Both of these gallant Big Apple cops applied and were hired by my police department.

As anyone can imagine, we had no idea what to expect from either of the two new “rookies” who, albeit starting over, catered a combination of many years of vast experience from metropolis policing with the nation’s largest municipal law enforcement entity. 

It’s one of those life experiences whereby a ghastly incident happened to someone and the proverbial elephant in the room meekly takes up space…until the affected parties warm up and telegraph revelations.

Well, once fitted with new police uniforms and the gamut of duty gear, both of these NYPD veterans, tried and true and tested heavily, hit the ground running. The litany of arrests and seized narcotics and illegal weapons and cuffing of footloose fugitives tallied bigly. The other new cops (and some veteran ones) garnered immense lessons in quick-time via working alongside these two 9/11 survivors who, despite the rather macabre assignments they endured at Ground Zero, somehow manifested and maintained a psychosocial balance performing a hugely difficult job. (That last part might be heavily tested in today’s current anti-cop climate, yet both remain active LEOs.)

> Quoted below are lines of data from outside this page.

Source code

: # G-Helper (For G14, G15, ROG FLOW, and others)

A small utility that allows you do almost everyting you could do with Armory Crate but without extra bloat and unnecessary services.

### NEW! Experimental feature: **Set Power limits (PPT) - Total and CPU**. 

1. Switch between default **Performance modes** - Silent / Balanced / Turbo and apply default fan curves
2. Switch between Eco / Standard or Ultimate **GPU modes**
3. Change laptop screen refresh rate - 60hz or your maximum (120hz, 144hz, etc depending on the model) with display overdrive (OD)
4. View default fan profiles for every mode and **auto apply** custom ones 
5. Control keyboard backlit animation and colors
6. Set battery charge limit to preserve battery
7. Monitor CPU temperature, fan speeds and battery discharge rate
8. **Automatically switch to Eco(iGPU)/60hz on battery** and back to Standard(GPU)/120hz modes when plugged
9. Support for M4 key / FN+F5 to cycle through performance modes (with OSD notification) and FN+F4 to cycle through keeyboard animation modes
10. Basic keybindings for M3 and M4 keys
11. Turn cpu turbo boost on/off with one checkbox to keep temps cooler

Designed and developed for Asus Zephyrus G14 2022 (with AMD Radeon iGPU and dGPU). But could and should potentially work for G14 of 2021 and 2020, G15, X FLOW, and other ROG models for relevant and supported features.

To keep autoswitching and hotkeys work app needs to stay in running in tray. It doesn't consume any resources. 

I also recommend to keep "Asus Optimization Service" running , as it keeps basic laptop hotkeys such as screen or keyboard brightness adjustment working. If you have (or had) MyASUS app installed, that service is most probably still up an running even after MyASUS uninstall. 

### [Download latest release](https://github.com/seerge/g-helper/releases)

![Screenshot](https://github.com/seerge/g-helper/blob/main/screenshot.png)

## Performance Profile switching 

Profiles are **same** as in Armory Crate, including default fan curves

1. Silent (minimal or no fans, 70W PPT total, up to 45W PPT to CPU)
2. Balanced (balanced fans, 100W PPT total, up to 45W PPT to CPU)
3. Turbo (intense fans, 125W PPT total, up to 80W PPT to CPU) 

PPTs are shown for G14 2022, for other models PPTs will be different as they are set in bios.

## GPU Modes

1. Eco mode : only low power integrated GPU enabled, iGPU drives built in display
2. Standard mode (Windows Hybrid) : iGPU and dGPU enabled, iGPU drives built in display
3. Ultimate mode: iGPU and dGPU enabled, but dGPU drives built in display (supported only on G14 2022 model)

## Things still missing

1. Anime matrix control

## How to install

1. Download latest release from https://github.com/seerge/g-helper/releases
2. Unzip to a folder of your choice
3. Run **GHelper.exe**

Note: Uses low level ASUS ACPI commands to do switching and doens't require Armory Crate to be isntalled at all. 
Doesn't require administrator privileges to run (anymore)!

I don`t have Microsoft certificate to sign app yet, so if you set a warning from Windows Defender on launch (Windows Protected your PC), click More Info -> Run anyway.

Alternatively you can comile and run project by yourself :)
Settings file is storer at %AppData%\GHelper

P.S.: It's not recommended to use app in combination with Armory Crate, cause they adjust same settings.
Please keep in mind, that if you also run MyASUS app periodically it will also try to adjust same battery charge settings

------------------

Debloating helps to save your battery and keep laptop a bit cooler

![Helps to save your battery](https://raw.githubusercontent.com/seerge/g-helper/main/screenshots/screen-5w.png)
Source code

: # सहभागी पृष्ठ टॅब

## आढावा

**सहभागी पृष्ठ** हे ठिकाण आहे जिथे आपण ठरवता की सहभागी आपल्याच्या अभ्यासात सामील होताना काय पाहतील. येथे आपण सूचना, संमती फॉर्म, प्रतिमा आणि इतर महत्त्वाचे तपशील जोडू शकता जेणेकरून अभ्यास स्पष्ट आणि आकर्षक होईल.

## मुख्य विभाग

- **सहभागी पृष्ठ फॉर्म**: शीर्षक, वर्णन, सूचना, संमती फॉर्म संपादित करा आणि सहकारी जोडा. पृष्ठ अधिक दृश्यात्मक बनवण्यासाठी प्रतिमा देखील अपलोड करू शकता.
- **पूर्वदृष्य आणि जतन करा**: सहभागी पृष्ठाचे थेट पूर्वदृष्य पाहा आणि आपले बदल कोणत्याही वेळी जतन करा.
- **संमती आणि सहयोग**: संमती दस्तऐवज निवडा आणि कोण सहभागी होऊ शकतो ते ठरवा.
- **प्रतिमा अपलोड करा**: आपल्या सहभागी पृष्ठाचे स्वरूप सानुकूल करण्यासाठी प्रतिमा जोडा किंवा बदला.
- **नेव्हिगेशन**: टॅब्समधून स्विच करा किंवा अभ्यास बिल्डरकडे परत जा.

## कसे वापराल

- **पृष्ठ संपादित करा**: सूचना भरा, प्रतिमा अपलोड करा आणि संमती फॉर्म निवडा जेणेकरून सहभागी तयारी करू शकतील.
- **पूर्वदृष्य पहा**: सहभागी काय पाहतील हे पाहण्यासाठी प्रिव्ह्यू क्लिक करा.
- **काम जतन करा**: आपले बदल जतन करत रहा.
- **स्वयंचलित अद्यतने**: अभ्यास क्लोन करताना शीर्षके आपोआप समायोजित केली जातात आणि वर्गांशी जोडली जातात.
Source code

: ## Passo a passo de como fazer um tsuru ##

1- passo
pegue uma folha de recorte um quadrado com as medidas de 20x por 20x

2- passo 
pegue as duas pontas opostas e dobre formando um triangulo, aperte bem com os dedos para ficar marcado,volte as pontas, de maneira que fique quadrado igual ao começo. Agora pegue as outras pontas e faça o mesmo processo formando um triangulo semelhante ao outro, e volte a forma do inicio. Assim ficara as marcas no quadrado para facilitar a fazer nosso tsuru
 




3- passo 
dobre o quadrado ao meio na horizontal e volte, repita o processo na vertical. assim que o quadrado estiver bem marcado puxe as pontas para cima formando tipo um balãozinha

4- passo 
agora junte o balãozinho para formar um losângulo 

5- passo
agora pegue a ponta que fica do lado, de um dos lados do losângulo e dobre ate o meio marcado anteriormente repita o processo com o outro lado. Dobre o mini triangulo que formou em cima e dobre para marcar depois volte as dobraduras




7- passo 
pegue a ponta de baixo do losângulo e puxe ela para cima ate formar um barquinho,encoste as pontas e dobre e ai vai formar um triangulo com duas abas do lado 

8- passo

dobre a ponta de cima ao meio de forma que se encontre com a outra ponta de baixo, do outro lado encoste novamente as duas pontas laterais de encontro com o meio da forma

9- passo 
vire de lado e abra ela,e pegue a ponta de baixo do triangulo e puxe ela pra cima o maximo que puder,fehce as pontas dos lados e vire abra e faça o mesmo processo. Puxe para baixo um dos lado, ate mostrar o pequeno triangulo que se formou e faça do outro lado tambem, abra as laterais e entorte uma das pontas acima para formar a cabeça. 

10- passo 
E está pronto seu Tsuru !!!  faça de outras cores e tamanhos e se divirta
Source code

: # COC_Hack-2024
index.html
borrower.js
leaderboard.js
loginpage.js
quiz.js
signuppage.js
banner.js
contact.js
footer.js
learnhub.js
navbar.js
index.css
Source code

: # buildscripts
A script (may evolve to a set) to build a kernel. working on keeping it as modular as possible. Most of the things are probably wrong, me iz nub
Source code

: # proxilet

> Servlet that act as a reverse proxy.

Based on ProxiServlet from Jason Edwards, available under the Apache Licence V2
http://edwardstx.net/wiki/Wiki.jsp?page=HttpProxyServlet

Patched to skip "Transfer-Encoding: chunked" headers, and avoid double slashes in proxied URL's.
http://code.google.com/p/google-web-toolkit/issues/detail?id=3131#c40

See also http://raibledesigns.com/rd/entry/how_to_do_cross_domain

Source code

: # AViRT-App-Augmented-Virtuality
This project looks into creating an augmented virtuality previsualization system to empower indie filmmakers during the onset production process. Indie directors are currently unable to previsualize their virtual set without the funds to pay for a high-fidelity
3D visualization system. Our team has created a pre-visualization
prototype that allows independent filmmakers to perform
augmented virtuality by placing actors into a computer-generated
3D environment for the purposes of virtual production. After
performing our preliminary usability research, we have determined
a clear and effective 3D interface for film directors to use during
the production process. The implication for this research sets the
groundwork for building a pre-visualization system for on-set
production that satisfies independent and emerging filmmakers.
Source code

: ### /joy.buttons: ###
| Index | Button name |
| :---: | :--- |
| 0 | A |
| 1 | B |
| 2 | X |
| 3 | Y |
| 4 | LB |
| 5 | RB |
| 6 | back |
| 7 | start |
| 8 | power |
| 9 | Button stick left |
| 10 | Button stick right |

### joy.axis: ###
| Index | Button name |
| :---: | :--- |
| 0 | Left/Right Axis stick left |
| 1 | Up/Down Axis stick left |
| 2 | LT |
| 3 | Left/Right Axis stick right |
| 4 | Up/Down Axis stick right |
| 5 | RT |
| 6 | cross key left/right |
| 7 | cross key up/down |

The grotesque assignment to which I allude is one that every cop knows is necessary and that, respectfully, citizens may not muster a clue (and that’s alright, too).

Both of these men in blue were components in a group of other public safety officers whose relegated purpose was to maintain custodial presence/control over a series of laminated bins, each marked and designated for forensic collections of human body parts: digits, limbs, torsos, etc.

No need to go into any further graphics; any one of us can envision (and feel) the surreal indelible nature of that police assignment and the mental burdens therefrom. That is what I meant when above I referenced the proverbial elephant in the room.

Unfathomable task, but it needed to be done. Men and women with justice shields were impromptu undertakers facilitating extraordinary processes carried out on behalf of coroners.

Fast-forward, each of these two battle-tested cops were evaluated by the police psychologist in the hiring process and deemed sound and suitable for police work. They were, incredibly so.

The lessons learned from them was/is invaluable. Today, one serves with an area metro police agency and the other serves with the airport police department located within the same city.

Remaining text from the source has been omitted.